● **Task**:
The entries that follow include a run beginning at the line with "as the Database." and ending at the line with "by task category."; restate that run word for word and leave the rest out.

● **Recorded information**:
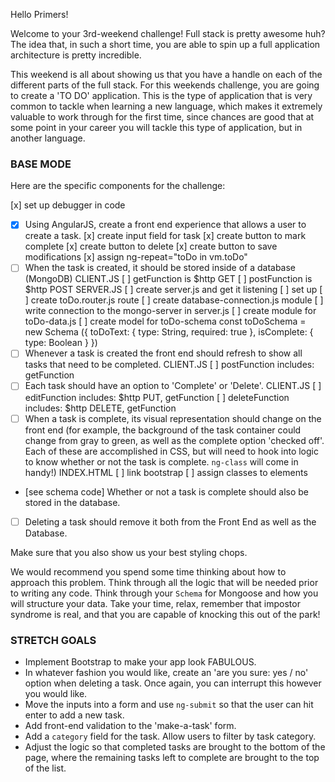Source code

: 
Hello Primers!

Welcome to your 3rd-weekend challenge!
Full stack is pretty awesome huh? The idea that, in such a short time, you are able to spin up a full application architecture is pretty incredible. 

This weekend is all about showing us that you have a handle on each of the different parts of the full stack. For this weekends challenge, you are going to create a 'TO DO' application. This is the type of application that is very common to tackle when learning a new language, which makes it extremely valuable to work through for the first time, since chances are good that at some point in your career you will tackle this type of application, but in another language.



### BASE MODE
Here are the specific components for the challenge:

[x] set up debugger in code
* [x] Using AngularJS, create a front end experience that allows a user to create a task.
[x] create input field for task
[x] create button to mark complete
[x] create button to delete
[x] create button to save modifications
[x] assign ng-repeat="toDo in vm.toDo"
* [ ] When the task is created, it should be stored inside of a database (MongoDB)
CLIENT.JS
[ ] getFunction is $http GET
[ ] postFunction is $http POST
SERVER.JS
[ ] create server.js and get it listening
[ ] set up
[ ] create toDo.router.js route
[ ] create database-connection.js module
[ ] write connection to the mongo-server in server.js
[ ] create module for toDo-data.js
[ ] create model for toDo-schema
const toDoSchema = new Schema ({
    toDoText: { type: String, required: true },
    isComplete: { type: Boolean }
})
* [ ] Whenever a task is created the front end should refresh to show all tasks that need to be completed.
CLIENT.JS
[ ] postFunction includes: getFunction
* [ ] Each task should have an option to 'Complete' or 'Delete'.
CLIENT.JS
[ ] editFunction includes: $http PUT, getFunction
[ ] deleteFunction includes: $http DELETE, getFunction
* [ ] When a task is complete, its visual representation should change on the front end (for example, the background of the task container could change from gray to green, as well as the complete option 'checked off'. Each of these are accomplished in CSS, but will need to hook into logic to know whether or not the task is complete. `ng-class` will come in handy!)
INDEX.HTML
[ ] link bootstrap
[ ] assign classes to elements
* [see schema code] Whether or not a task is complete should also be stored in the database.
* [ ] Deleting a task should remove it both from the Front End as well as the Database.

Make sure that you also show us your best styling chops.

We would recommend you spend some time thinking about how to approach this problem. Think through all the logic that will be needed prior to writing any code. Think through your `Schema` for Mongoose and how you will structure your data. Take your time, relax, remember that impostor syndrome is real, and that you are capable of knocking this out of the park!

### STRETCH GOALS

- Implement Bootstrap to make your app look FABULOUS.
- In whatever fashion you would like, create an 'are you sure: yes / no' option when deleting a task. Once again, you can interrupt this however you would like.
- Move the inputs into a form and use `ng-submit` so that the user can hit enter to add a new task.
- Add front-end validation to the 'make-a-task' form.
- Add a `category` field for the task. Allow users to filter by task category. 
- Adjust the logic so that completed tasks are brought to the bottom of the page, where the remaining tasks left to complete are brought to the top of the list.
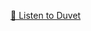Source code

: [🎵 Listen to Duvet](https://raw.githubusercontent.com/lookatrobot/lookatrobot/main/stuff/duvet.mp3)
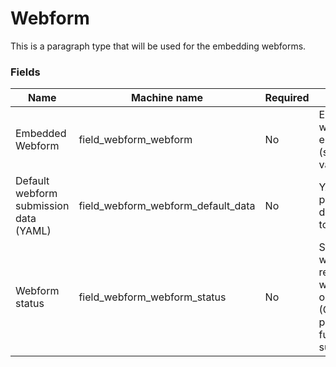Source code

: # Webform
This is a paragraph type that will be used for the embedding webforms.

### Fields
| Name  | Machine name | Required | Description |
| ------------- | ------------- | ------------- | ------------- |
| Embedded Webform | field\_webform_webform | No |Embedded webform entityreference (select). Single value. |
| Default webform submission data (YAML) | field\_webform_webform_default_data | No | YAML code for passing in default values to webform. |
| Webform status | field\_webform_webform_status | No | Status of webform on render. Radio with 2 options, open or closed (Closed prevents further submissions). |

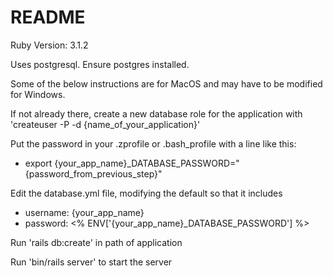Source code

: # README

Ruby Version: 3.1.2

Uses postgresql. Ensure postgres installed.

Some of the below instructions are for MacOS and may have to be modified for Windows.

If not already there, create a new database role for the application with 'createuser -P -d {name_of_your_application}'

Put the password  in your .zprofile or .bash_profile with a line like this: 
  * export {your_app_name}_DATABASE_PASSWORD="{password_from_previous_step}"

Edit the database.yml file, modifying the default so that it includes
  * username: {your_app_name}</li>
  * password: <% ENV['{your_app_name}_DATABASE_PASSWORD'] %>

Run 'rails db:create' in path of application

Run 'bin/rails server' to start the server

● **Response box**:
* [ ] Deleting a task should remove it both from the Front End as well as the Database.

Make sure that you also show us your best styling chops.

We would recommend you spend some time thinking about how to approach this problem. Think through all the logic that will be needed prior to writing any code. Think through your `Schema` for Mongoose and how you will structure your data. Take your time, relax, remember that impostor syndrome is real, and that you are capable of knocking this out of the park!

### STRETCH GOALS

- Implement Bootstrap to make your app look FABULOUS.
- In whatever fashion you would like, create an 'are you sure: yes / no' option when deleting a task. Once again, you can interrupt this however you would like.
- Move the inputs into a form and use `ng-submit` so that the user can hit enter to add a new task.
- Add front-end validation to the 'make-a-task' form.
- Add a `category` field for the task. Allow users to filter by task category. 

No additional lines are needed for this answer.